THE PROBLEM>
Using the data below, copy each line that includes the word "orders".

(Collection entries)

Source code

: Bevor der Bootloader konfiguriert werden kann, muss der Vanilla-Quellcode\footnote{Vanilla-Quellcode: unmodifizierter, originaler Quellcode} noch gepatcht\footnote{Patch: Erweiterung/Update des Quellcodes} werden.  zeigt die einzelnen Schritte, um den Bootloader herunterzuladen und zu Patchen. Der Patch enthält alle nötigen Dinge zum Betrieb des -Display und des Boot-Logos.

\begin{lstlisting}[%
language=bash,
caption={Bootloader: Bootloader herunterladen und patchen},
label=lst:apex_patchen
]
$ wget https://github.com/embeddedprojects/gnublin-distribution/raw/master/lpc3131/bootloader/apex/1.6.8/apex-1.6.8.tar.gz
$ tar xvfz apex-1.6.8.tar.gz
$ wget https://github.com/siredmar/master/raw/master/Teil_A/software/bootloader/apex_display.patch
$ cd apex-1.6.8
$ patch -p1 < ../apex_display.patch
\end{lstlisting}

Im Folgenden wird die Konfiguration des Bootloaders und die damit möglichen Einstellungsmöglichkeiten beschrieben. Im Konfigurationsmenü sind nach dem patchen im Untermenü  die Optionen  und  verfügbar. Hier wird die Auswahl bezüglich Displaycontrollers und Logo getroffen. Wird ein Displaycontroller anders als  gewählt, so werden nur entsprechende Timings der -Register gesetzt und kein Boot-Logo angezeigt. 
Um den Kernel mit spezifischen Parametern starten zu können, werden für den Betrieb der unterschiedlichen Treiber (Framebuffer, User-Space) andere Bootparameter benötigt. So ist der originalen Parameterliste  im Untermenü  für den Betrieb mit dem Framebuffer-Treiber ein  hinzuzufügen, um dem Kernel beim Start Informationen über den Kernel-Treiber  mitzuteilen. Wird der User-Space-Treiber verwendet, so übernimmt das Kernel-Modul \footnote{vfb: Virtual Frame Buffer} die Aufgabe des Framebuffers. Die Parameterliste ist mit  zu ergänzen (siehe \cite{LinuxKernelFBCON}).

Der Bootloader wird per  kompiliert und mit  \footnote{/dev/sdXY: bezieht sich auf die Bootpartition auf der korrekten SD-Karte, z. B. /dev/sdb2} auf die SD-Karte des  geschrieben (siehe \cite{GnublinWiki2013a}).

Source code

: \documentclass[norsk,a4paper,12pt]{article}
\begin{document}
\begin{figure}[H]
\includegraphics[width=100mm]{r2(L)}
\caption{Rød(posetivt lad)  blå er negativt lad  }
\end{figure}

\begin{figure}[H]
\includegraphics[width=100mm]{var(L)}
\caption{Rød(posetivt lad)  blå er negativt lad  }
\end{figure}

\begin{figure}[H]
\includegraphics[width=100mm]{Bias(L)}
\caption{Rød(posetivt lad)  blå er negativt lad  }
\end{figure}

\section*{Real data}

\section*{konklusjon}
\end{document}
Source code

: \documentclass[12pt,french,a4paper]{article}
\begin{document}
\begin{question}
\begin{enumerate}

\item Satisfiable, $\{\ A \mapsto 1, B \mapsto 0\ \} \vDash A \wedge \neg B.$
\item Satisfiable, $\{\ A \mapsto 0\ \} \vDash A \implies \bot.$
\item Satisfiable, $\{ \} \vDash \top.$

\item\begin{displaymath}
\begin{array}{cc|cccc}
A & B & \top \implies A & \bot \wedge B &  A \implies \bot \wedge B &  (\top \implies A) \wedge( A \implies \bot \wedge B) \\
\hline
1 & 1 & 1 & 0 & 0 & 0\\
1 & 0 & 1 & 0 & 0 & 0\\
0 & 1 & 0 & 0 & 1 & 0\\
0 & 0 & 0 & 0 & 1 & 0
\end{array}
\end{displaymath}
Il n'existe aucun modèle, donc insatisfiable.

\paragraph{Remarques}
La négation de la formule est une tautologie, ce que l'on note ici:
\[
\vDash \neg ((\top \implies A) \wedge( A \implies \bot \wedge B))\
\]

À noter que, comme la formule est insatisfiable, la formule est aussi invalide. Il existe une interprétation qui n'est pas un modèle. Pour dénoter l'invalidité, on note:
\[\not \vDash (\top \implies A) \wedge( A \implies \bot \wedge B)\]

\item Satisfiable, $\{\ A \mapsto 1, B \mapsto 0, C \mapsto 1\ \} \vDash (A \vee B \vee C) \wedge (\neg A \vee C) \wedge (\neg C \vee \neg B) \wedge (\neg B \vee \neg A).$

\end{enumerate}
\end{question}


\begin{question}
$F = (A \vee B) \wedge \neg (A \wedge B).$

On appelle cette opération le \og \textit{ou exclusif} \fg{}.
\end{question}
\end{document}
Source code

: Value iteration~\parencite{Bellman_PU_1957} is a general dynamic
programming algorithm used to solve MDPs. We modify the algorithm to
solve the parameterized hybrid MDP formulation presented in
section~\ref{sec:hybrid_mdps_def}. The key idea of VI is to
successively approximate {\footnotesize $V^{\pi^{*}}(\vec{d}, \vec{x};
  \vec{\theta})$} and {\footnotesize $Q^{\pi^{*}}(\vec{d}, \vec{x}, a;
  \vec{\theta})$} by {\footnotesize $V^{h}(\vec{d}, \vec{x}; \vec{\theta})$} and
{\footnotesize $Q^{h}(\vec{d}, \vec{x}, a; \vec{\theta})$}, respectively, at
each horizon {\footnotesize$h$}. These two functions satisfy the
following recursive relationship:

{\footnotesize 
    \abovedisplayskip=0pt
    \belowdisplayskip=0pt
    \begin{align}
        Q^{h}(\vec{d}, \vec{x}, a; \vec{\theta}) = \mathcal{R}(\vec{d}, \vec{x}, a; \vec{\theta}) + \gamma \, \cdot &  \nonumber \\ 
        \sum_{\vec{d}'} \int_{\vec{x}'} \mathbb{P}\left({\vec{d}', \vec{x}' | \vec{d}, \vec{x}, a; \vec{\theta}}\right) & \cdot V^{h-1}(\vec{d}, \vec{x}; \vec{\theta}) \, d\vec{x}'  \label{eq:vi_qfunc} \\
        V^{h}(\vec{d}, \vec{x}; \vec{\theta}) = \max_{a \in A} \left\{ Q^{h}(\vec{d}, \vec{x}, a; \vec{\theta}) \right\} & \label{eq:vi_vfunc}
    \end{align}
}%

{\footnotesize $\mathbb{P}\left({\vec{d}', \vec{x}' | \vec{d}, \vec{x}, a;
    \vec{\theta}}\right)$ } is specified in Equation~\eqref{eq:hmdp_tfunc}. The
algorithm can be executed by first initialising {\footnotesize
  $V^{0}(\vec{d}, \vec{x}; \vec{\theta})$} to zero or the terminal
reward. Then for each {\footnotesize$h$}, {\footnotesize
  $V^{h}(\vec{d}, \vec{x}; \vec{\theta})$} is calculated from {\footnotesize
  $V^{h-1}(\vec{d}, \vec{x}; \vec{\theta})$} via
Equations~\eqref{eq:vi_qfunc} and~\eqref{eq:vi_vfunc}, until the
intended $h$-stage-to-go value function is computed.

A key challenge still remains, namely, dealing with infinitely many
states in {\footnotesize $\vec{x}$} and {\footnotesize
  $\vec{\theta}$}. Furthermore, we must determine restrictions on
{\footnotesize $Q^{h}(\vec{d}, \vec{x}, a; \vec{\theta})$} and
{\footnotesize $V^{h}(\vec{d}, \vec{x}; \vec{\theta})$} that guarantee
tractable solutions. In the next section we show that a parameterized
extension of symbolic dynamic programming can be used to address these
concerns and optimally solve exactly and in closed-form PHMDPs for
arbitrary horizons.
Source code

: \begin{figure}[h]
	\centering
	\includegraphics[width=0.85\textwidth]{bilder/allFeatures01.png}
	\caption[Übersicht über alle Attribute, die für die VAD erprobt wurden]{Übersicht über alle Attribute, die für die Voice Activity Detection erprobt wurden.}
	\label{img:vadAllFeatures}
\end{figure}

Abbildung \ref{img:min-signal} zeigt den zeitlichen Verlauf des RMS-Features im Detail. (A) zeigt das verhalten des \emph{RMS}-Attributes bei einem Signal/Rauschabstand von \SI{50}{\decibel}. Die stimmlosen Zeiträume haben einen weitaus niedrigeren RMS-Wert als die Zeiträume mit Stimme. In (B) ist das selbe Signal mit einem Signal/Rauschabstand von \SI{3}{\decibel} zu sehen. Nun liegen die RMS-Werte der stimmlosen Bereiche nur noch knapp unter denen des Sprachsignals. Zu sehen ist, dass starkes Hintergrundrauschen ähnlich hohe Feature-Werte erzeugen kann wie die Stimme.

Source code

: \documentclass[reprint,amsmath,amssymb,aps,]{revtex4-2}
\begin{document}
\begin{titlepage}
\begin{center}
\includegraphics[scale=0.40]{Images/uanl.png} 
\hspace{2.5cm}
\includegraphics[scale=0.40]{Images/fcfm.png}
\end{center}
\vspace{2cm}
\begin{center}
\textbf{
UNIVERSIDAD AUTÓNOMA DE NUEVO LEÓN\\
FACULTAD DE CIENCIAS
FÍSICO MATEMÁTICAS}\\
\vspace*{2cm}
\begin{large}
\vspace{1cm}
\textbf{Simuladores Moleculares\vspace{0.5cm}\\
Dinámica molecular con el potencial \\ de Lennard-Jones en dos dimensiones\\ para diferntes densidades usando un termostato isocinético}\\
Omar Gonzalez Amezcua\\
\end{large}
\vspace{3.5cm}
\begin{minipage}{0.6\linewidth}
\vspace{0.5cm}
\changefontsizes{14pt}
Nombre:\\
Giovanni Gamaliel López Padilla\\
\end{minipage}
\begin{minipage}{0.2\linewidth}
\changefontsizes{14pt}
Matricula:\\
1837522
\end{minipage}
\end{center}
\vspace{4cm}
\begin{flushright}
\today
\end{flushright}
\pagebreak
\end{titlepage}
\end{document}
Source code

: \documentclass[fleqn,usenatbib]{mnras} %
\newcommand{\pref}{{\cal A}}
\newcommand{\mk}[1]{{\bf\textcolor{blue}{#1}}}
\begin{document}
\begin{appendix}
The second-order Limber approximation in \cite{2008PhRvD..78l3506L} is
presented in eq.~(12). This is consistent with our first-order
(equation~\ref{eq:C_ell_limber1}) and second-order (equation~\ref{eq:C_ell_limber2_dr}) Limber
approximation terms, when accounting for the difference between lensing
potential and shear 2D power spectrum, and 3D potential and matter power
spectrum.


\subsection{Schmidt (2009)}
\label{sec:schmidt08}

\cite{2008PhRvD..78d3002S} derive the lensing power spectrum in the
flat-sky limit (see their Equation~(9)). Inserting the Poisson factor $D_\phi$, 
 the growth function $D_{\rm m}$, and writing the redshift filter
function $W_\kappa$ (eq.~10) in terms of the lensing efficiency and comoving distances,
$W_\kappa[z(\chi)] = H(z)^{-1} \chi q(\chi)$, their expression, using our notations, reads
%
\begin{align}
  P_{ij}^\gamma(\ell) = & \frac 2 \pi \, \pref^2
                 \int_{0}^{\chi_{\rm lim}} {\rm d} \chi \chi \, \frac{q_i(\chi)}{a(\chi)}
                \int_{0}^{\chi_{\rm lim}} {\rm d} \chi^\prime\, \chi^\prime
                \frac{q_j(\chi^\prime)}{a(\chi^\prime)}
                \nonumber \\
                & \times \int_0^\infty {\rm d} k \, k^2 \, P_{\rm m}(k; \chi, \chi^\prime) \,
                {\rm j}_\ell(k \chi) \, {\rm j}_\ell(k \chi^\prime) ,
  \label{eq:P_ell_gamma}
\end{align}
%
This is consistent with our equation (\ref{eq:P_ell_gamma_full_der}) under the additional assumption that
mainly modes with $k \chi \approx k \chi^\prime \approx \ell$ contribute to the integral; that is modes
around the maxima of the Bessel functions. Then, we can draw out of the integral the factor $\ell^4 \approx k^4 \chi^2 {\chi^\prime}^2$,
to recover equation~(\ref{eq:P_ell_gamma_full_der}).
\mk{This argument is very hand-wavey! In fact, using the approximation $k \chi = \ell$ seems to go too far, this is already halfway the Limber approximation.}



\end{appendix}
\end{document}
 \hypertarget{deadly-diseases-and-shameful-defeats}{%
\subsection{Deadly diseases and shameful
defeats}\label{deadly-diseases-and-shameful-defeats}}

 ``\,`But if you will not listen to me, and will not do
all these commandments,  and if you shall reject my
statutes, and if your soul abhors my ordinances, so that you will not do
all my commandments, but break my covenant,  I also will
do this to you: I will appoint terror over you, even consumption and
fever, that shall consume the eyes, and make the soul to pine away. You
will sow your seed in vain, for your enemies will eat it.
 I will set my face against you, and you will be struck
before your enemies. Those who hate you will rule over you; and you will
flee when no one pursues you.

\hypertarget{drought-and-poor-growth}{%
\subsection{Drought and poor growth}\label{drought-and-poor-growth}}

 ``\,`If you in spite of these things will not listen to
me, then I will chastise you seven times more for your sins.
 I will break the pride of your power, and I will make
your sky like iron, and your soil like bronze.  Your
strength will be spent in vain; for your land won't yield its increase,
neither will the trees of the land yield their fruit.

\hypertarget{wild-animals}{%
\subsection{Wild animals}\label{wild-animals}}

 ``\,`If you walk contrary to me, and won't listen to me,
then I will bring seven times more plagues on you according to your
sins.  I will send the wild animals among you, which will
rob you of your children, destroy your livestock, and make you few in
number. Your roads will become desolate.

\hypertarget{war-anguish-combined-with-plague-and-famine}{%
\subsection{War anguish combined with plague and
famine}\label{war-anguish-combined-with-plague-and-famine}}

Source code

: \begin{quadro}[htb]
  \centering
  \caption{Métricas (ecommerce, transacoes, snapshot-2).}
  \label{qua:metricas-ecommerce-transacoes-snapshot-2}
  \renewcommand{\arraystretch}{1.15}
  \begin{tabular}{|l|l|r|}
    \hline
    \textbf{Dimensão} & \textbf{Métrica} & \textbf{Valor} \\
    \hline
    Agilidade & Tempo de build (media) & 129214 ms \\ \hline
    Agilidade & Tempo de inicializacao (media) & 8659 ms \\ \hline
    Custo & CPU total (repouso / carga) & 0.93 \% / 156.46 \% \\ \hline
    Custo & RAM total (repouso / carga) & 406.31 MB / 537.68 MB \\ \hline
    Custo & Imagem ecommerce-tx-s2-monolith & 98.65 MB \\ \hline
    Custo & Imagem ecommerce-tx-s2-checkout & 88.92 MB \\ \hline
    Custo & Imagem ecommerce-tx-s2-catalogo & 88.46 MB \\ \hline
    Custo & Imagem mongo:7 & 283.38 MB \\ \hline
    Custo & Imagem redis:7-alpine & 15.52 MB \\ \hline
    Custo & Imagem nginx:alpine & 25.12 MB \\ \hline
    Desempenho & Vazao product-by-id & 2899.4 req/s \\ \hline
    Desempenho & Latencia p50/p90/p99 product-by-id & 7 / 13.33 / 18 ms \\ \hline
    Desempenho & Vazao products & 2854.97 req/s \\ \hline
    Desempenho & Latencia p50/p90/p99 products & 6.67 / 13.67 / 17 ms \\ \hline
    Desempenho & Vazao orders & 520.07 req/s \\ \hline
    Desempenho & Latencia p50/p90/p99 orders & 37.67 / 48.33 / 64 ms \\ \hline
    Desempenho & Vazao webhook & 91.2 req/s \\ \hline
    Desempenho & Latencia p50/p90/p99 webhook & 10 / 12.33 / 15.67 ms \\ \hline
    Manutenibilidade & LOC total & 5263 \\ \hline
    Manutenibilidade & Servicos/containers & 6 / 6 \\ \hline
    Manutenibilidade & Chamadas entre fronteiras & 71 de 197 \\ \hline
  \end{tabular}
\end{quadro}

REPLY TO THE TASK>
    Desempenho & Vazao orders & 520.07 req/s \\ \hline
    Desempenho & Latencia p50/p90/p99 orders & 37.67 / 48.33 / 64 ms \\ \hline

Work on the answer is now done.